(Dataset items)

# # # #

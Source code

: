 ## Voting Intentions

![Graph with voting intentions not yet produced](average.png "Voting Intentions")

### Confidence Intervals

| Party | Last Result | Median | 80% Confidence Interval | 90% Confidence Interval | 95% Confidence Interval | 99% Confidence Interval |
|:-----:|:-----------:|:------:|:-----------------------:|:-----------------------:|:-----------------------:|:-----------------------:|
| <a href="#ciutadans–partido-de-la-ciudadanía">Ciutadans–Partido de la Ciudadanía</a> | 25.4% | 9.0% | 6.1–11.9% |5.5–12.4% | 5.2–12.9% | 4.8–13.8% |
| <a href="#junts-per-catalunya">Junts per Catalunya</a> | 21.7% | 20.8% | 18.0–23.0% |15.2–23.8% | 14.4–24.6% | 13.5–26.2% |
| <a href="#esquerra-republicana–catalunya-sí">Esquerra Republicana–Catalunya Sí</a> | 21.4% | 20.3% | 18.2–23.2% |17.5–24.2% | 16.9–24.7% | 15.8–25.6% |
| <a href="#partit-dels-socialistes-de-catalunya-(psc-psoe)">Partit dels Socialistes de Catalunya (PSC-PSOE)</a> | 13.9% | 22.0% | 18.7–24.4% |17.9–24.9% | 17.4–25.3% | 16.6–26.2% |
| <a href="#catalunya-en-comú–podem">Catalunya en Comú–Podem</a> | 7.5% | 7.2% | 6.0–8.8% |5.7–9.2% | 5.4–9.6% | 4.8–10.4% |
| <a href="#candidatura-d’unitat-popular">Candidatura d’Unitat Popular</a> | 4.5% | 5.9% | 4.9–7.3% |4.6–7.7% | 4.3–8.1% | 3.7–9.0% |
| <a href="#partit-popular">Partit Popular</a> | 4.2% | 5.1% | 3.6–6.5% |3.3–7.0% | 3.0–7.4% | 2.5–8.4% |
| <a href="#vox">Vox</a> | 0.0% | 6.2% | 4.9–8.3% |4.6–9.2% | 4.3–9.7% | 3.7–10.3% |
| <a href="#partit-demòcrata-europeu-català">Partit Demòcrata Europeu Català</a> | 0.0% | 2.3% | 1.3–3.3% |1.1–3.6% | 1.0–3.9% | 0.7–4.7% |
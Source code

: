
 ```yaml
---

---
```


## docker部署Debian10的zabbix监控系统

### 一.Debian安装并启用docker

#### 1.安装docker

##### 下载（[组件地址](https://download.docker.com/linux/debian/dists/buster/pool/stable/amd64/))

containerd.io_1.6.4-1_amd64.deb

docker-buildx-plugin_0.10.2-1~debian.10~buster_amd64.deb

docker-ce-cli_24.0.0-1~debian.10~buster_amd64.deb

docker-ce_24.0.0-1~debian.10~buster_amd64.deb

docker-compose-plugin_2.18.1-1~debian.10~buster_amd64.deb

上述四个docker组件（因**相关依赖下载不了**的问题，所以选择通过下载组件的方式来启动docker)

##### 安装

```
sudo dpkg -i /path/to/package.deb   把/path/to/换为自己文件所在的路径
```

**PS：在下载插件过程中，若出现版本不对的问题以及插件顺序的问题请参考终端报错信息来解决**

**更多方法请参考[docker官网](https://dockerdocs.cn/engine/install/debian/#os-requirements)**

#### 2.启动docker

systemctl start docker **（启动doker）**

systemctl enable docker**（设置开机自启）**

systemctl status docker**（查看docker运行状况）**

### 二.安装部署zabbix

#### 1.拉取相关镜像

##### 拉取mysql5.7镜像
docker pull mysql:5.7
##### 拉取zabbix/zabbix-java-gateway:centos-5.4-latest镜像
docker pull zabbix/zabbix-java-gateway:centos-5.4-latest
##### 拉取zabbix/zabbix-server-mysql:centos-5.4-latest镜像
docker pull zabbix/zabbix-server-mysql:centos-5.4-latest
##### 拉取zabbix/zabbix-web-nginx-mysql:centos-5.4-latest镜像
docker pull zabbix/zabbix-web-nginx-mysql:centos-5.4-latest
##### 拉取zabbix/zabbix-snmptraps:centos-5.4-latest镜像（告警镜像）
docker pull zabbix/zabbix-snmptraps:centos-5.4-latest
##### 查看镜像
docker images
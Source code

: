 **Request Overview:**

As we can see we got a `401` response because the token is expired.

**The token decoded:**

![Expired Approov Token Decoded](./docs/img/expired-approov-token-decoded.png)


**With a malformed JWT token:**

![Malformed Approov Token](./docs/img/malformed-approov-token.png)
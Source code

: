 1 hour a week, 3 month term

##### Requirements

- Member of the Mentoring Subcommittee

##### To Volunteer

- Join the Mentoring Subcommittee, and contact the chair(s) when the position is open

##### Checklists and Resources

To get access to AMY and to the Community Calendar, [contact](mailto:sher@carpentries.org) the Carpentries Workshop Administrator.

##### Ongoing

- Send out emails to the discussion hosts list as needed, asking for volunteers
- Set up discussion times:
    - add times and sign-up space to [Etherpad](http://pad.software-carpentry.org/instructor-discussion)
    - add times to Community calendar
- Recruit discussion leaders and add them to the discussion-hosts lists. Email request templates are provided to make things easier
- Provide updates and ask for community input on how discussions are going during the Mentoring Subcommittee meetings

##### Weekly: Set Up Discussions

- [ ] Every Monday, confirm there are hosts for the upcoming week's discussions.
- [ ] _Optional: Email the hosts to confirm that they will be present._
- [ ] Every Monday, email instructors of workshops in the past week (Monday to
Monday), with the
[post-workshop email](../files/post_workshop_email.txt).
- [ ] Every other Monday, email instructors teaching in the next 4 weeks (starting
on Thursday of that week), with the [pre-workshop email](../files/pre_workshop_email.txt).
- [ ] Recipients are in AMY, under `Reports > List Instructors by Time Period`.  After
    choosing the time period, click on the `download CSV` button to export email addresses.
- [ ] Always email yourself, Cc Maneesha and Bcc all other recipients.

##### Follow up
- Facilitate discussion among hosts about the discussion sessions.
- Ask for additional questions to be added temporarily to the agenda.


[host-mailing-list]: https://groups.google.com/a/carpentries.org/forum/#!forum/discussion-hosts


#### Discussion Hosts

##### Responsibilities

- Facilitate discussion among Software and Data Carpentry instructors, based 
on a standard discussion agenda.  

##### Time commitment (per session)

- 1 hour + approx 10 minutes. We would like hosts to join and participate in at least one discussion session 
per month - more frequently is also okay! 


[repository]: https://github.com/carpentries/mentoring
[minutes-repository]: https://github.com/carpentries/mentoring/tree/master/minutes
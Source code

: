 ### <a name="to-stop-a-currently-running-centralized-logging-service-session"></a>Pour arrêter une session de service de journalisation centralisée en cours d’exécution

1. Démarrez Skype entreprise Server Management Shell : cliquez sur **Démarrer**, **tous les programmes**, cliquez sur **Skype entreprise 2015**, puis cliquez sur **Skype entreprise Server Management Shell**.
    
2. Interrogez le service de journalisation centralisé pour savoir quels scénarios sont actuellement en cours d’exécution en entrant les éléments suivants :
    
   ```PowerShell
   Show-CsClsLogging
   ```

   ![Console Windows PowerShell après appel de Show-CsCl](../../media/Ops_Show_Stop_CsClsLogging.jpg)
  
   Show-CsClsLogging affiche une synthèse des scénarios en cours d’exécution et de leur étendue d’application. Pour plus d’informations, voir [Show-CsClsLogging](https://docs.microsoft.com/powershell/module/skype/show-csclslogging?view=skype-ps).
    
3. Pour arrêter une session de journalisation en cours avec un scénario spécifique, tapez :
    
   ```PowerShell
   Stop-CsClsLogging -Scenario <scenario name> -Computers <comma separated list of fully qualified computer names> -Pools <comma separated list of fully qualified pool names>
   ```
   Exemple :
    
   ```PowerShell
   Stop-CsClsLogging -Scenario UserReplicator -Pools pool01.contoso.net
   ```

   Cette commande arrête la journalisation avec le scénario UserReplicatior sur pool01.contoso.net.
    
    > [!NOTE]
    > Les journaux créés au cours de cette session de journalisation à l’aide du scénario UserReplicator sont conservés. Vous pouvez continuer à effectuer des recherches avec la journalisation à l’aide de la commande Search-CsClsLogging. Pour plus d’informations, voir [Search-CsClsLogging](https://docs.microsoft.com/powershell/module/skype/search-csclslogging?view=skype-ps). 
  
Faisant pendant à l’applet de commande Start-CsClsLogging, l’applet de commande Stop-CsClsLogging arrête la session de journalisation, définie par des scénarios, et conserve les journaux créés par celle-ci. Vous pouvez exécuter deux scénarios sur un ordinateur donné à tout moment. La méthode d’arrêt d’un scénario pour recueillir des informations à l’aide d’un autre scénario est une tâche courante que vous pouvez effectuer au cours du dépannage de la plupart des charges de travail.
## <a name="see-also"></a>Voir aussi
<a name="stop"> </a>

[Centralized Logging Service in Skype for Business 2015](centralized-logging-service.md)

# # # #

* _Task objective_
In the data above, find each line that has the word "latest镜像" and copy it out.

* _Exercise result_
##### 拉取zabbix/zabbix-java-gateway:centos-5.4-latest镜像
##### 拉取zabbix/zabbix-server-mysql:centos-5.4-latest镜像
##### 拉取zabbix/zabbix-web-nginx-mysql:centos-5.4-latest镜像
##### 拉取zabbix/zabbix-snmptraps:centos-5.4-latest镜像（告警镜像）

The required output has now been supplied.